Technology in semiconductor device fabrication

Advanced Silicon Etching (ASE) is a deep reactive-ion etching (DRIE) technique to etch deep and high aspect ratio structures in silicon. ASE was created by Surface Technology Systems Plc (STS) in 1994 in the UK. STS has continued to develop this process with faster etch rates. STS developed and first implemented the switched process, originally invented by Dr. Larmer in Bosch, Stuttgart. ASE consists in combining the faster etch rates achieved in an isotropic Si etch (usually making use of an SF_{6} plasma) with a deposition or passivation process (usually utilising a C_{4}F_{8} plasma condensation process) by alternating the two process steps. This approach achieves the fastest etch rates while maintaining the ability to etch anisotropically, typically vertically in Microelectromechanical Systems (microelectromechanical systems (MEMS)) applications.

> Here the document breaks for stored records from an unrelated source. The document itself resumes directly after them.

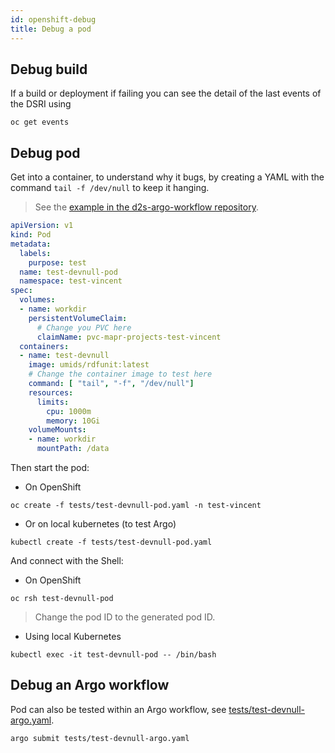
 ```yaml
---
id: openshift-debug
title: Debug a pod
---
```


## Debug build

If a build or deployment if failing you can see the detail of the last events of the DSRI using

```shell
oc get events
```

## Debug pod

Get into a container, to understand why it bugs, by creating a YAML with the command `tail -f /dev/null` to keep it hanging.

> See the [example in the d2s-argo-workflow repository](https://github.com/MaastrichtU-IDS/d2s-argo-workflows/blob/master/tests/test-devnull-pod.yaml).

```yaml
apiVersion: v1
kind: Pod
metadata:
  labels:
    purpose: test
  name: test-devnull-pod
  namespace: test-vincent
spec:
  volumes:
  - name: workdir
    persistentVolumeClaim:
      # Change you PVC here
      claimName: pvc-mapr-projects-test-vincent
  containers:
  - name: test-devnull
    image: umids/rdfunit:latest
    # Change the container image to test here
    command: [ "tail", "-f", "/dev/null"]
    resources:
      limits:
        cpu: 1000m 
        memory: 10Gi 
    volumeMounts:
    - name: workdir
      mountPath: /data
```

Then start the pod:

* On OpenShift

```shell
oc create -f tests/test-devnull-pod.yaml -n test-vincent
```

* Or on local kubernetes (to test Argo)

```shell
kubectl create -f tests/test-devnull-pod.yaml
```

And connect with the Shell:

* On OpenShift

```shell
oc rsh test-devnull-pod
```

>Change the pod ID to the generated pod ID.

* Using local Kubernetes

```shell
kubectl exec -it test-devnull-pod -- /bin/bash
```

## Debug an Argo workflow

Pod can also be tested within an Argo workflow, see [tests/test-devnull-argo.yaml](https://github.com/MaastrichtU-IDS/d2s-argo-workflows/blob/master/tests/test-devnull-argo.yaml).

```shell
argo submit tests/test-devnull-argo.yaml
```

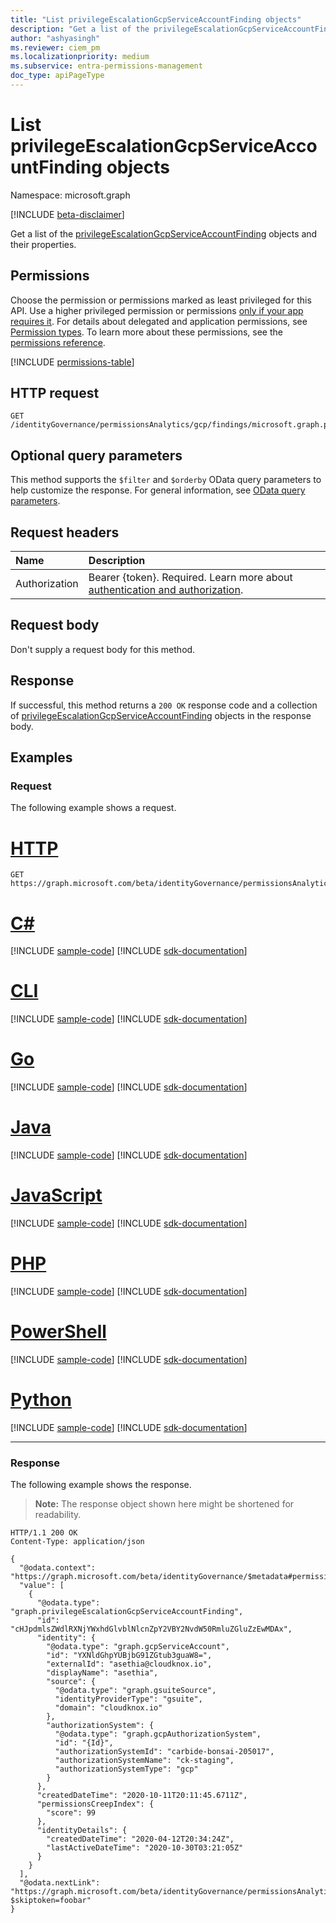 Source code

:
 ```yaml
---
title: "List privilegeEscalationGcpServiceAccountFinding objects"
description: "Get a list of the privilegeEscalationGcpServiceAccountFinding objects and their properties."
author: "ashyasingh"
ms.reviewer: ciem_pm
ms.localizationpriority: medium
ms.subservice: entra-permissions-management
doc_type: apiPageType
---
```


# List privilegeEscalationGcpServiceAccountFinding objects
Namespace: microsoft.graph

[!INCLUDE [beta-disclaimer](../../includes/beta-disclaimer.md)]

Get a list of the [privilegeEscalationGcpServiceAccountFinding](../resources/privilegeescalationgcpserviceaccountfinding.md) objects and their properties.

## Permissions
Choose the permission or permissions marked as least privileged for this API. Use a higher privileged permission or permissions [only if your app requires it](/graph/permissions-overview#best-practices-for-using-microsoft-graph-permissions). For details about delegated and application permissions, see [Permission types](/graph/permissions-overview#permission-types). To learn more about these permissions, see the [permissions reference](/graph/permissions-reference).

<!-- { "blockType": "permissions", "name": "privilegeescalationgcpserviceaccountfinding_list" } -->
[!INCLUDE [permissions-table](../includes/permissions/privilegeescalationgcpserviceaccountfinding-list-permissions.md)]

## HTTP request

<!-- {
  "blockType": "ignored"
}
-->
``` http
GET /identityGovernance/permissionsAnalytics/gcp/findings/microsoft.graph.privilegeEscalationGcpServiceAccountFinding
```

## Optional query parameters
This method supports the `$filter` and `$orderby` OData query parameters to help customize the response. For general information, see [OData query parameters](/graph/query-parameters).

## Request headers
|Name|Description|
|:---|:---|
|Authorization|Bearer {token}. Required. Learn more about [authentication and authorization](/graph/auth/auth-concepts).|

## Request body
Don't supply a request body for this method.

## Response

If successful, this method returns a `200 OK` response code and a collection of [privilegeEscalationGcpServiceAccountFinding](../resources/privilegeescalationgcpserviceaccountfinding.md) objects in the response body.

## Examples

### Request

The following example shows a request.
# [HTTP](#tab/http)
<!-- {
  "blockType": "request",
  "name": "list_privilegeescalationgcpserviceaccountfinding"
}
-->
``` http
GET https://graph.microsoft.com/beta/identityGovernance/permissionsAnalytics/gcp/findings/microsoft.graph.privilegeEscalationGcpServiceAccountFinding
```

# [C#](#tab/csharp)
[!INCLUDE [sample-code](../includes/snippets/csharp/list-privilegeescalationgcpserviceaccountfinding-csharp-snippets.md)]
[!INCLUDE [sdk-documentation](../includes/snippets/snippets-sdk-documentation-link.md)]

# [CLI](#tab/cli)
[!INCLUDE [sample-code](../includes/snippets/cli/list-privilegeescalationgcpserviceaccountfinding-cli-snippets.md)]
[!INCLUDE [sdk-documentation](../includes/snippets/snippets-sdk-documentation-link.md)]

# [Go](#tab/go)
[!INCLUDE [sample-code](../includes/snippets/go/list-privilegeescalationgcpserviceaccountfinding-go-snippets.md)]
[!INCLUDE [sdk-documentation](../includes/snippets/snippets-sdk-documentation-link.md)]

# [Java](#tab/java)
[!INCLUDE [sample-code](../includes/snippets/java/list-privilegeescalationgcpserviceaccountfinding-java-snippets.md)]
[!INCLUDE [sdk-documentation](../includes/snippets/snippets-sdk-documentation-link.md)]

# [JavaScript](#tab/javascript)
[!INCLUDE [sample-code](../includes/snippets/javascript/list-privilegeescalationgcpserviceaccountfinding-javascript-snippets.md)]
[!INCLUDE [sdk-documentation](../includes/snippets/snippets-sdk-documentation-link.md)]

# [PHP](#tab/php)
[!INCLUDE [sample-code](../includes/snippets/php/list-privilegeescalationgcpserviceaccountfinding-php-snippets.md)]
[!INCLUDE [sdk-documentation](../includes/snippets/snippets-sdk-documentation-link.md)]

# [PowerShell](#tab/powershell)
[!INCLUDE [sample-code](../includes/snippets/powershell/list-privilegeescalationgcpserviceaccountfinding-powershell-snippets.md)]
[!INCLUDE [sdk-documentation](../includes/snippets/snippets-sdk-documentation-link.md)]

# [Python](#tab/python)
[!INCLUDE [sample-code](../includes/snippets/python/list-privilegeescalationgcpserviceaccountfinding-python-snippets.md)]
[!INCLUDE [sdk-documentation](../includes/snippets/snippets-sdk-documentation-link.md)]

---

### Response

The following example shows the response.
>**Note:** The response object shown here might be shortened for readability.
<!-- {
  "blockType": "response",
  "truncated": true,
  "@odata.type": "Collection(microsoft.graph.privilegeEscalationGcpServiceAccountFinding)"
}
-->
``` http
HTTP/1.1 200 OK
Content-Type: application/json

{
  "@odata.context": "https://graph.microsoft.com/beta/identityGovernance/$metadata#permissionsAnalytics/gcp/findings/microsoft.graph.privilegeEscalationGcpServiceAccountFinding",
  "value": [
    {
      "@odata.type": "graph.privilegeEscalationGcpServiceAccountFinding",
      "id": "cHJpdmlsZWdlRXNjYWxhdGlvblNlcnZpY2VBY2NvdW50RmluZGluZzEwMDAx",
      "identity": {
        "@odata.type": "graph.gcpServiceAccount",
        "id": "YXNldGhpYUBjbG91ZGtub3guaW8=",
        "externalId": "asethia@cloudknox.io",
        "displayName": "asethia",
        "source": {
          "@odata.type": "graph.gsuiteSource",
          "identityProviderType": "gsuite",
          "domain": "cloudknox.io"
        },
        "authorizationSystem": {
          "@odata.type": "graph.gcpAuthorizationSystem",
          "id": "{Id}",
          "authorizationSystemId": "carbide-bonsai-205017",
          "authorizationSystemName": "ck-staging",
          "authorizationSystemType": "gcp"
        }
      },
      "createdDateTime": "2020-10-11T20:11:45.6711Z",
      "permissionsCreepIndex": {
        "score": 99
      },
      "identityDetails": {
        "createdDateTime": "2020-04-12T20:34:24Z",
        "lastActiveDateTime": "2020-10-30T03:21:05Z"
      }
    }
  ],
  "@odata.nextLink": "https://graph.microsoft.com/beta/identityGovernance/permissionsAnalytics/gcp/findings/microsoft.graph.privilegeEscalationGcpServiceAccountFinding?$skiptoken=foobar"
}

```
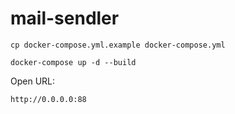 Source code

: # mail-sendler

```
cp docker-compose.yml.example docker-compose.yml
```

```
docker-compose up -d --build
```

Open URL: 
```
http://0.0.0.0:88
``` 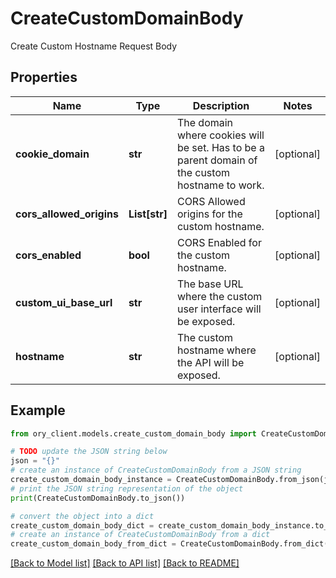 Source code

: # CreateCustomDomainBody

Create Custom Hostname Request Body

## Properties

Name | Type | Description | Notes
------------ | ------------- | ------------- | -------------
**cookie_domain** | **str** | The domain where cookies will be set. Has to be a parent domain of the custom hostname to work. | [optional] 
**cors_allowed_origins** | **List[str]** | CORS Allowed origins for the custom hostname. | [optional] 
**cors_enabled** | **bool** | CORS Enabled for the custom hostname. | [optional] 
**custom_ui_base_url** | **str** | The base URL where the custom user interface will be exposed. | [optional] 
**hostname** | **str** | The custom hostname where the API will be exposed. | [optional] 

## Example

```python
from ory_client.models.create_custom_domain_body import CreateCustomDomainBody

# TODO update the JSON string below
json = "{}"
# create an instance of CreateCustomDomainBody from a JSON string
create_custom_domain_body_instance = CreateCustomDomainBody.from_json(json)
# print the JSON string representation of the object
print(CreateCustomDomainBody.to_json())

# convert the object into a dict
create_custom_domain_body_dict = create_custom_domain_body_instance.to_dict()
# create an instance of CreateCustomDomainBody from a dict
create_custom_domain_body_from_dict = CreateCustomDomainBody.from_dict(create_custom_domain_body_dict)
```
[[Back to Model list]](../README.md#documentation-for-models) [[Back to API list]](../README.md#documentation-for-api-endpoints) [[Back to README]](../README.md)


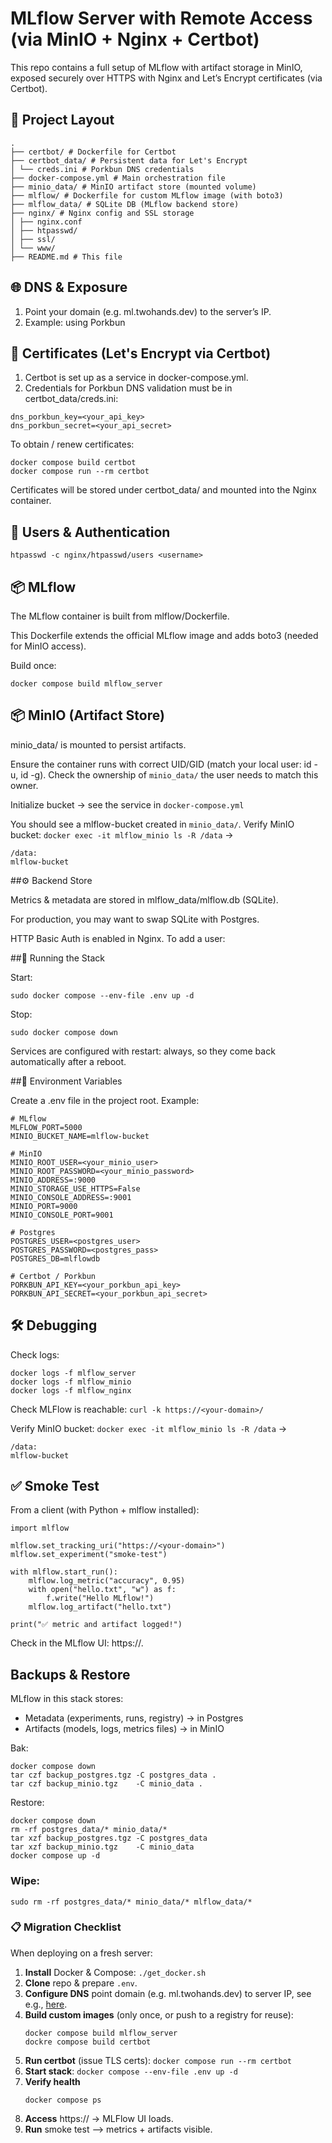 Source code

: # MLflow Server with Remote Access (via MinIO + Nginx + Certbot)

This repo contains a full setup of MLflow with artifact storage in MinIO, exposed securely over HTTPS with Nginx and Let’s Encrypt certificates (via Certbot).

## 📂 Project Layout

```
.
├── certbot/ # Dockerfile for Certbot
├── certbot_data/ # Persistent data for Let's Encrypt
│ └── creds.ini # Porkbun DNS credentials
├── docker-compose.yml # Main orchestration file
├── minio_data/ # MinIO artifact store (mounted volume)
├── mlflow/ # Dockerfile for custom MLflow image (with boto3)
├── mlflow_data/ # SQLite DB (MLflow backend store)
├── nginx/ # Nginx config and SSL storage
│ ├── nginx.conf
│ ├── htpasswd/
│ ├── ssl/
│ └── www/
├── README.md # This file
```

## 🌐 DNS & Exposure

1. Point your domain (e.g. ml.twohands.dev) to the server’s IP.
2. Example: using Porkbun

## 🔐 Certificates (Let's Encrypt via Certbot)

1. Certbot is set up as a service in docker-compose.yml.
2. Credentials for Porkbun DNS validation must be in certbot_data/creds.ini:

```
dns_porkbun_key=<your_api_key>
dns_porkbun_secret=<your_api_secret>
```

To obtain / renew certificates:

```
docker compose build certbot
docker compose run --rm certbot
```

Certificates will be stored under certbot_data/ and mounted into the Nginx container.

## 👤 Users & Authentication

`htpasswd -c nginx/htpasswd/users <username>`

## 📦 MLflow

The MLflow container is built from mlflow/Dockerfile.

This Dockerfile extends the official MLflow image and adds boto3 (needed for MinIO access).

Build once:

```
docker compose build mlflow_server
```

## 📦 MinIO (Artifact Store)

minio_data/ is mounted to persist artifacts.

Ensure the container runs with correct UID/GID (match your local user: id -u, id -g). Check the ownership of `minio_data/` the user needs to match this owner.

Initialize bucket -> see the service in `docker-compose.yml`

You should see a mlflow-bucket created in `minio_data/`. Verify MinIO bucket:
`docker exec -it mlflow_minio ls -R /data`
->

```
/data:
mlflow-bucket
```

##⚙️ Backend Store

Metrics & metadata are stored in mlflow_data/mlflow.db (SQLite).

For production, you may want to swap SQLite with Postgres.

HTTP Basic Auth is enabled in Nginx. To add a user:

##🚀 Running the Stack

Start:

```
sudo docker compose --env-file .env up -d
```

Stop:

```
sudo docker compose down
```

Services are configured with restart: always, so they come back automatically after a reboot.

##🔧 Environment Variables

Create a .env file in the project root. Example:

```
# MLflow
MLFLOW_PORT=5000
MINIO_BUCKET_NAME=mlflow-bucket

# MinIO
MINIO_ROOT_USER=<your_minio_user>
MINIO_ROOT_PASSWORD=<your_minio_password>
MINIO_ADDRESS=:9000
MINIO_STORAGE_USE_HTTPS=False
MINIO_CONSOLE_ADDRESS=:9001
MINIO_PORT=9000
MINIO_CONSOLE_PORT=9001

# Postgres
POSTGRES_USER=<postgres_user>
POSTGRES_PASSWORD=<postgres_pass>
POSTGRES_DB=mlflowdb

# Certbot / Porkbun
PORKBUN_API_KEY=<your_porkbun_api_key>
PORKBUN_API_SECRET=<your_porkbun_api_secret>
```

## 🛠 Debugging

Check logs:

```
docker logs -f mlflow_server
docker logs -f mlflow_minio
docker logs -f mlflow_nginx
```

Check MLFlow is reachable:
`curl -k https://<your-domain>/`

Verify MinIO bucket:
`docker exec -it mlflow_minio ls -R /data`
->

```
/data:
mlflow-bucket
```

## ✅ Smoke Test

From a client (with Python + mlflow installed):

```python3
import mlflow

mlflow.set_tracking_uri("https://<your-domain>")
mlflow.set_experiment("smoke-test")

with mlflow.start_run():
    mlflow.log_metric("accuracy", 0.95)
    with open("hello.txt", "w") as f:
        f.write("Hello MLflow!")
    mlflow.log_artifact("hello.txt")

print("✅ metric and artifact logged!")
```

Check in the MLflow UI: https://<your-domain>.

## Backups & Restore

MLflow in this stack stores:

- Metadata (experiments, runs, registry) → in Postgres
- Artifacts (models, logs, metrics files) → in MinIO

Bak:

```
docker compose down
tar czf backup_postgres.tgz -C postgres_data .
tar czf backup_minio.tgz    -C minio_data .
```

Restore:

```
docker compose down
rm -rf postgres_data/* minio_data/*
tar xzf backup_postgres.tgz -C postgres_data
tar xzf backup_minio.tgz    -C minio_data
docker compose up -d
```

### Wipe:

```
sudo rm -rf postgres_data/* minio_data/* mlflow_data/*
```

### 📋 Migration Checklist

When deploying on a fresh server:

1. **Install** Docker & Compose: `./get_docker.sh`
2. **Clone** repo & prepare `.env`.
3. **Configure DNS** point domain (e.g. ml.twohands.dev) to server IP, see e.g., [here](https://github.com/topiko/dns).
4. **Build custom images** (only once, or push to a registry for reuse):
   ```
   docker compose build mlflow_server
   dockre compose build certbot
   ```
5. **Run certbot** (issue TLS certs): `docker compose run --rm certbot`
6. **Start stack**: `docker compose --env-file .env up -d`
7. **Verify health**
   ```
   docker compose ps
   ```
8. **Access** https://<your-domain> -> MLFlow UI loads.
9. **Run** smoke test --> metrics + artifacts visible.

The ASE HRM claims to be an improvement on previous generations of ICP design, now incorporating a decoupled plasma source (patent pending). The decoupled source generates high-density plasma which is allowed to diffuse into a separate process chamber. Using a specialized chamber design, the excess ions (which negatively affect process control) are reduced, leaving a uniform distribution of fluorine free-radicals at a higher density than that available from the conventional ICP sources. The higher fluorine free-radical density facilitates increased etch rates, typically over three times the etch rates achieved with the original process.